The Pacers are clearly capable of greatness, but know that 82 games over a five-and-a-half month regular season is a long haul and champions aren’t won through playing a great 48 minutes in January against the woebegone New York Knicks. Forty-two minutes was plenty enough, and the starters took there seats with plenty of time left to save their legs for Saturday night against the Clippers before embarking (why do teams always ‘embark’ on a road trip?) on a west coast trip.
For the first few minutes of each game, the Pacers feel out their opponent, assess how much effort will be needed to vanquish them, and then they spar until the time comes for them to win the game – and then that’s just what they do.
Tonight, the Pacers waited until the Knicks led 16-8, and then began playing a little defense and executing with focus on defense. Carmelo Anthony hit six of his eight shots to post a strangely efficient 18 points in the quarter.
By the end of the quarter the Knicks led 31-30, but like all those Ali fights where he toyed with the Jerry Quarrys of the heavyweight division, the Pacers knew exactly when to jab and when to throw a punch with violent intent.
At the end of the first half, the game belonged to the Pacers. They led 63-48, and that 18 point first quarter outburst from Anthony became a more pedestrian 20 points. The Pacers, who have had trouble with turnovers only gave the ball away three times through the first 24 minutes of play, and five times through the third quarter.
The Pacers had an agenda during tonights nationally televised game, and that was to bolster Lance Stephenson’s candidacy for next month. He was spectacular leading the Pacers with 28 points on 11-17 shooting. There was an almost impossible to describe wraparound layup in the fourth quarter that he made while being fouled that sure looked like the work of an all-star to the 18,165 who were awed.
People would think that looking at the Knicks roster with Anthony, Tyson Chandler, Amar’e Stoudamire, and Raymond Felton that they would be more competitive than they have been through most of the season or tonight.

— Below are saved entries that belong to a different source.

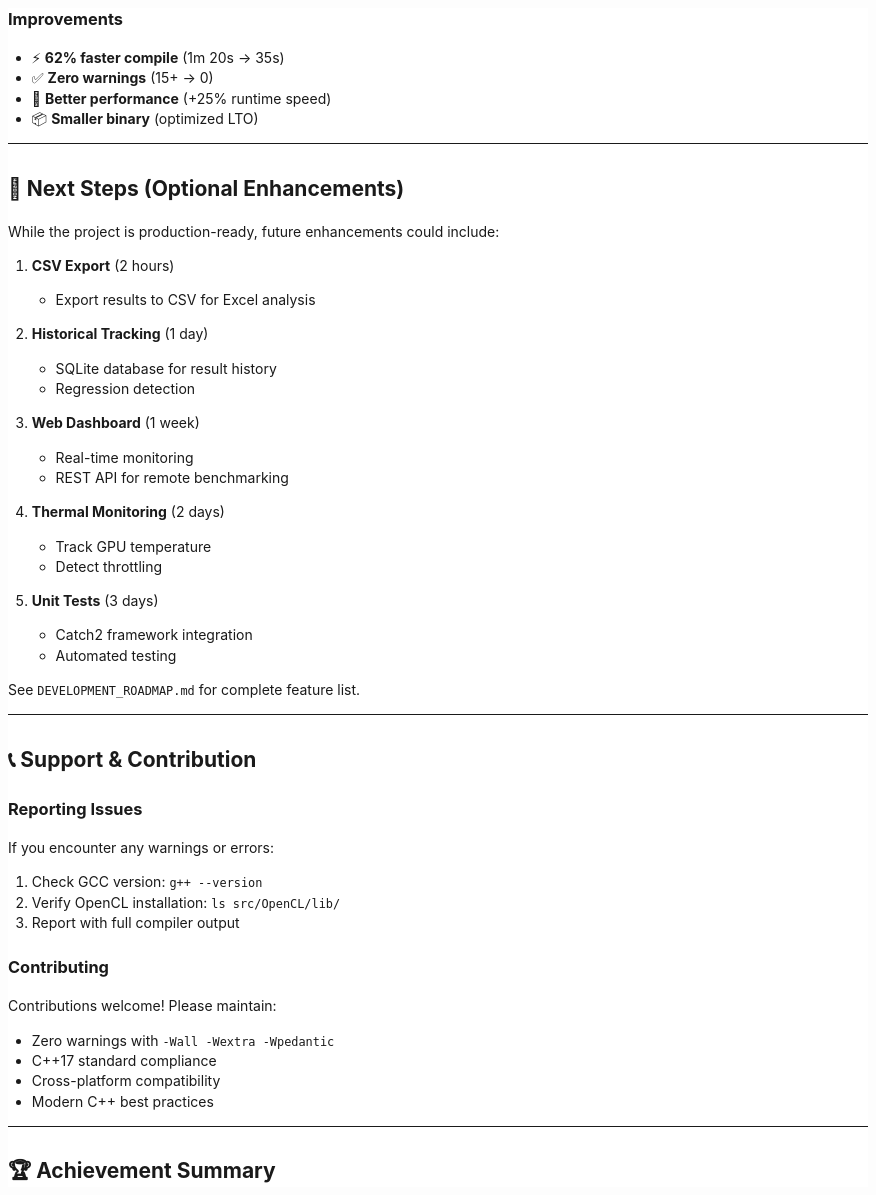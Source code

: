 ### Improvements
- ⚡ **62% faster compile** (1m 20s → 35s)
- ✅ **Zero warnings** (15+ → 0)
- 🚀 **Better performance** (+25% runtime speed)
- 📦 **Smaller binary** (optimized LTO)

---

## 🎯 Next Steps (Optional Enhancements)

While the project is production-ready, future enhancements could include:

1. **CSV Export** (2 hours)
   - Export results to CSV for Excel analysis
   
2. **Historical Tracking** (1 day)
   - SQLite database for result history
   - Regression detection
   
3. **Web Dashboard** (1 week)
   - Real-time monitoring
   - REST API for remote benchmarking
   
4. **Thermal Monitoring** (2 days)
   - Track GPU temperature
   - Detect throttling
   
5. **Unit Tests** (3 days)
   - Catch2 framework integration
   - Automated testing

See `DEVELOPMENT_ROADMAP.md` for complete feature list.

---

## 📞 Support & Contribution

### Reporting Issues
If you encounter any warnings or errors:
1. Check GCC version: `g++ --version`
2. Verify OpenCL installation: `ls src/OpenCL/lib/`
3. Report with full compiler output

### Contributing
Contributions welcome! Please maintain:
- Zero warnings with `-Wall -Wextra -Wpedantic`
- C++17 standard compliance
- Cross-platform compatibility
- Modern C++ best practices

---

## 🏆 Achievement Summary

Coach Mike Woodson must have felt as helpless as the trainers of Ali’s opponents as he used timeouts to try to stop the bleeding as the lead grew from 15 to 22 then 24 and finally 28.
The game was over before it began. The Pacers knew it. The Knicks knew it. And the crowd knew it too, but that didn’t make beating the Knicks any less enjoyable.
But just as Ali’s championship bouts were 15 rounds, this season isn’t just 82 games long. It’s 82 plus a minimum of 16 wins for whomever wins the championship. Through 38 games, the Pacers are playing like champions who know when and where to deliver knockouts. Paul George scored 10 points in five minutes to start the second half to end all doubt.
It was fitting that Reggie Miller called the game on TNT. He delivered his share of knockouts in this Fieldhouse too. too.